Six Information Security Tips to Mitigate the Risk of a SolarWinds-Like Breach

Hinshaw Privacy & Cyber Bytes - Insights on Compliance, Best Practices, and Trends

The impacts and implications of the recent SolarWinds breach are widespread and on-going. SolarWinds' network-monitoring and management software was used by customers worldwide—including the U.S. military, Fortune 500 companies, government agencies, and educational institutions—to manage their own computer systems. The apparent expert consensus is that Russia used SolarWinds' hacked program to infiltrate roughly 18,000 government and private networks.

Microsoft and FireEye, both victims of the hack, have issued reports detailing the malware specs that hackers added to the SolarWinds' monitoring product updates that were uploaded to customer computers. The Cybersecurity & Infrastructure Security Agency, the New York State Department of Financial Services, and other cyber agencies and regulators have issued advisories requiring immediate action by entities using the affected SolarWinds products or usage by third parties with access to regulated entities' networks and data. There are also increasingly pointed news reports concerning SolarWinds' management and security practices.

Even for organizations not directly impacted, this incident provides incentive to revisit basic security hygiene. In particular, it is important to manage the security risks associated with third-party service providers to ensure that the security of information and information assets is not reduced when: (1) exchanging information with the third party, or (2) introducing their products and services into your environment.
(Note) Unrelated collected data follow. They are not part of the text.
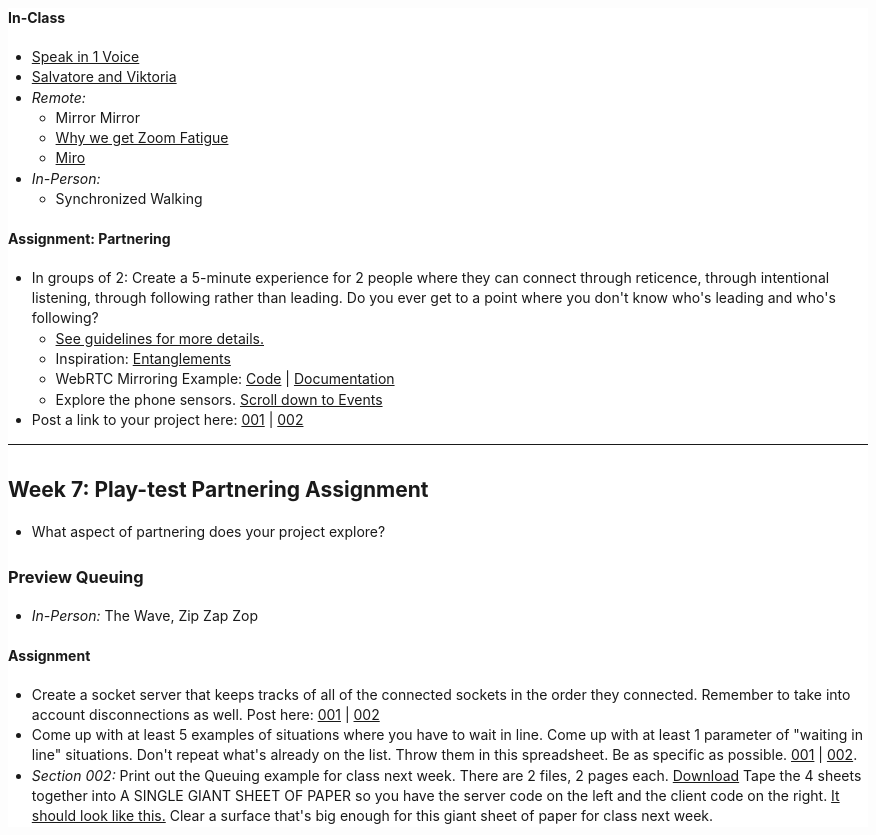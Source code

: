 
#### In-Class
   * [Speak in 1 Voice](https://www.youtube.com/watch?t=100&v=hoTAziyhO7s&feature=youtu.be&ab_channel=RomanImprovGames)
   * [Salvatore and Viktoria](https://www.youtube.com/watch?v=EPfAPwhFcmo&ab_channel=MariusMutin)
   * *Remote:*
      * Mirror Mirror
      * [Why we get Zoom Fatigue](https://www.washingtonpost.com/lifestyle/2021/03/03/stanford-zoom-fatigue/)
      * [Miro](https://miro.com/app/board/o9J_lQDSoGo=/)
   * *In-Person:*
      * Synchronized Walking

#### Assignment: Partnering
   * In groups of 2: Create a 5-minute experience for 2 people where they can connect through reticence, through intentional listening, through following rather than leading. Do you ever get to a point where you don't know who's leading and who's following?
      * [See guidelines for more details.](https://github.com/mimiyin/collective-play-s21/wiki/Guidelines-for-Pairs-Assignment)
      * Inspiration: [Entanglements](https://www.npr.org/programs/invisibilia/382451600/entanglement)
      * WebRTC Mirroring Example: [Code](https://editor.p5js.org/mimi/sketches/3rPfITEhi) | [Documentation](https://github.com/vanevery/p5LiveMedia)
      * Explore the phone sensors. [Scroll down to Events](https://p5js.org/reference/)
   * Post a link to your project here: [001](https://github.com/mimiyin/collective-play-s21/wiki/Assignments--001#week-6-pairs) | [002](https://github.com/mimiyin/collective-play-s21/wiki/Assignments--002#week-6-pairs)


***

## Week 7: Play-test Partnering Assignment

   * What aspect of partnering does your project explore?

### Preview Queuing
   * *In-Person:* The Wave, Zip Zap Zop

#### Assignment
   * Create a socket server that keeps tracks of all of the connected sockets in the order they connected. Remember to take into account disconnections as well. Post here: [001](https://github.com/mimiyin/collective-play-s21/wiki/Assignments--001#week-7-hello-Queuing) | [002](https://github.com/mimiyin/collective-play-s21/wiki/Assignments--002#week-7-hello-Queuing)
   * Come up with at least 5 examples of situations where you have to wait in line. Come up with at least 1 parameter of "waiting in line" situations. Don't repeat what's already on the list. Throw them in this spreadsheet. Be as specific as possible. [001](https://docs.google.com/spreadsheets/d/135EC3IqDh-bO7r70fYMwUJvHs2SyeIjX_0O_ph6RnfI/edit?usp=sharing) | [002](https://docs.google.com/spreadsheets/d/14OcAaLbNHuU8i2Gb3OPc6lWEzzzbTCJ1D-RD194boRY/edit?usp=sharing).
   * *Section 002:* Print out the Queuing example for class next week. There are 2 files, 2 pages each. [Download](https://drive.google.com/drive/folders/1annFK_fo9500cQWbATJ21U-fjC2bej7_?usp=sharing) Tape the 4 sheets together into A SINGLE GIANT SHEET OF PAPER so you have the server code on the left and the client code on the right. [It should look like this.](https://miro.com/app/board/o9J_lPL3-XA=/) Clear a surface that's big enough for this giant sheet of paper for class next week.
Complacency with respect to third parties is unwise. Organizations can take a few critical steps to improve their security:

  1. Confirm that you and your third-party vendors are not implicated by the SolarWinds breach
  2. Re-risk assess your data and information system assets and current security posture
  3. Revisit your due diligence process for third-party service providers and your procurement of technology
  4. Revisit employee security education and training
  5. Enhance your protocols for data and information systems access, including authorizations, network segmentation, and backups
  6. Test your security incident response plan, including, in particular, new reporting and notification requirements to regulators and government agencies

DISCLAIMER: Because of the generality of this update, the information provided herein may not be applicable in all situations and should not be acted upon without specific legal advice based on particular situations.